Underneath those separated muscle layers, the 11th rib appears and the superficial periosteum is opened. The superior surface, then the inferior surface, followed by the undersurface of the 11th rib are carefully released subperiosteally using periosteal elevators such as Cobb and Dwyer instruments. Then, the 11th rib is harvested from the angle of the rib to the costal cartilage junction for bone grafting, leaving the 11th costal cartilage as the entrance to both the retroperitoneal and the extrapleural spaces. This cartilage, which forms a part of the arcus costalis, is then split with a sharp knife. The proximal stump of the 11th rib is packed with bone wax for hemostasis (Fig. 21.3).


Fig. 21.3
After removal of the 11th rib. The bed of the 11 th rib is made of the inner periosteum, the endothoracic fascia, and the parietal pleura. The interspace of the split costal cartilage, which is the entry zone to the retroperitoneal and the extrapleural spaces, is shown
Caution: The rib bed of the 11th rib is composed of three layers; the inner periosteum of the 11th rib, endothoracic fascia, and the parietal pleural.

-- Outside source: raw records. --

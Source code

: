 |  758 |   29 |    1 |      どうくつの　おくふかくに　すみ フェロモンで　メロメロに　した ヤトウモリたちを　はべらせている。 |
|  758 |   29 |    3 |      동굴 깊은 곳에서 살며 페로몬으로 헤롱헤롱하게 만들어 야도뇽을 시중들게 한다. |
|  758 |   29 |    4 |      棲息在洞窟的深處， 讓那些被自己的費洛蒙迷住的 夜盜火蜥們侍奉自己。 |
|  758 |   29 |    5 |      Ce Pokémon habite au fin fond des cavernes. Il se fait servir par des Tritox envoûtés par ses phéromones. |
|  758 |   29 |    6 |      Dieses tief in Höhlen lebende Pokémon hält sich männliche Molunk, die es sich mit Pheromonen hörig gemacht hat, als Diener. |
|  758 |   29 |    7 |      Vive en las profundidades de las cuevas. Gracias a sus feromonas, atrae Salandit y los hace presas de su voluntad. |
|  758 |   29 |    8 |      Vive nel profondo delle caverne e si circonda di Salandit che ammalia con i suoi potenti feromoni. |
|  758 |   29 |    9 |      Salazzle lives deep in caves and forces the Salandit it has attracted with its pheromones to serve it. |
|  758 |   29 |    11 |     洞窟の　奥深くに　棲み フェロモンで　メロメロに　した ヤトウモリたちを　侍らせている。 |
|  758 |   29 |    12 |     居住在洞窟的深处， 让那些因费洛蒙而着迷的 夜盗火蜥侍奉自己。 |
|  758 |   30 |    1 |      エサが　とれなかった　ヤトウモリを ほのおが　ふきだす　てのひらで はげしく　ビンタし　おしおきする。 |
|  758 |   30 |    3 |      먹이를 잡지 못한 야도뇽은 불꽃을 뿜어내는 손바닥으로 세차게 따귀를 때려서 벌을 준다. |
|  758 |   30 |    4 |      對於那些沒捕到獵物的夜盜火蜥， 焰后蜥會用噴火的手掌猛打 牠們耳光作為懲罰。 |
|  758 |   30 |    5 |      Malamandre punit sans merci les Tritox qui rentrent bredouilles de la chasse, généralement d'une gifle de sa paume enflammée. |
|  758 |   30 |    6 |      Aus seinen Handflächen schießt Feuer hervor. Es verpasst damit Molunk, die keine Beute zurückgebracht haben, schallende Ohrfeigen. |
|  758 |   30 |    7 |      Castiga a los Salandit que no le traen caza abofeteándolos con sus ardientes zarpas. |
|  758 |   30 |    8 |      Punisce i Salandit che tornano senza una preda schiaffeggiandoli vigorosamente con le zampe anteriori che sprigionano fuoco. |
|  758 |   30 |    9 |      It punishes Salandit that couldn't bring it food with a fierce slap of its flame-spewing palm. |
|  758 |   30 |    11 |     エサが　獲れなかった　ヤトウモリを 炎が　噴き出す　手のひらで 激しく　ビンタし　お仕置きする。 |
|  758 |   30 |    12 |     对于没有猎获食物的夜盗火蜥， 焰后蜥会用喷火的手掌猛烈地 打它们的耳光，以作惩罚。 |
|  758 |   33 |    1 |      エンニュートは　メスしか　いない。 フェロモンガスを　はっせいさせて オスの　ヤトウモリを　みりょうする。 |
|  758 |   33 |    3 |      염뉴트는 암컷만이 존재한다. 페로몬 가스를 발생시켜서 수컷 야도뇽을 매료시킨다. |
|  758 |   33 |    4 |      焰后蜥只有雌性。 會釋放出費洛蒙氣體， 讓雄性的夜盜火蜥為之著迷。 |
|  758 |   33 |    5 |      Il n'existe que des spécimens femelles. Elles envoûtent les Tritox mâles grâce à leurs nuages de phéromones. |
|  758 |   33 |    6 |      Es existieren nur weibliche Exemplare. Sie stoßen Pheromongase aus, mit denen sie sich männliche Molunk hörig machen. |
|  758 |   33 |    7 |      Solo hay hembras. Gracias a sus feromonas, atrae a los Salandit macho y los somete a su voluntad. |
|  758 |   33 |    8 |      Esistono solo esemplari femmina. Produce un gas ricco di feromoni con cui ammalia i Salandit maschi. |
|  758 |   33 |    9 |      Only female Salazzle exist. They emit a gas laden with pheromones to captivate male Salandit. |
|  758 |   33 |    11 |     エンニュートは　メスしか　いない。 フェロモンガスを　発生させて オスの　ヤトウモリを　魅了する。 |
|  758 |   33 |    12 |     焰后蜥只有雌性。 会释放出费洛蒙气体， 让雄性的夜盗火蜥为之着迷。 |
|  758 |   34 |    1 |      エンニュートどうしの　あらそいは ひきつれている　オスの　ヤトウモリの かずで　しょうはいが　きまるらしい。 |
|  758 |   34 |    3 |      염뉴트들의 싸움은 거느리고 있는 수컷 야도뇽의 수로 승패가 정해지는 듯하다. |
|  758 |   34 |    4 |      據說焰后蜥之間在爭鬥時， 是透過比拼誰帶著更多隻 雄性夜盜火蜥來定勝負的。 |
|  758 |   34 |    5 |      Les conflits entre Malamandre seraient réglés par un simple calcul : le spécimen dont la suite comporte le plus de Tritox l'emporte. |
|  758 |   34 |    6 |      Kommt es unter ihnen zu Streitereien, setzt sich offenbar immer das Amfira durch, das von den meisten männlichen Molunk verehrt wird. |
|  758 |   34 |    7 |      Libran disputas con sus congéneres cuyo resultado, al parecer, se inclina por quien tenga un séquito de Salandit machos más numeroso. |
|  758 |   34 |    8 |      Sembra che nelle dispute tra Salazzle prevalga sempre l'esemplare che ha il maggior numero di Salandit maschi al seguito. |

The rib bed should be maintained intact so as not to converge to thoracotomy.
4.
Because the diaphragm inserts to the 11th and the 12th costal cartilage in the lateral aspect of the thoracic cage, immediately after splitting the 11th costal cartilage, muscle fibers of the diaphragm spontaneously separate about 2 cm along its fibrous orientation. When both sides of the split cartilage are retracted, the m. obliquus externus abdominis is easily separated along its fibrous orientation, and the underlying m. obliquus internus abdominis and m. transversus abdominis appear. Both the m. obliquus interims abdominis and the m. transversus abdominis are carefully undermined and detached from the underlying peritoneum and then clamped with two Pean’s or Kelly’s forceps in parallel. Between those two forceps, muscle bellies are incised with electric cautery 3 to 5 cm along the incision line, until the underlying thin peritoneum becomes visible. M. transversus abdominis inserts to the arcus costalis and is interdigitated with insertion of the diaphragm (Fig. 21.4).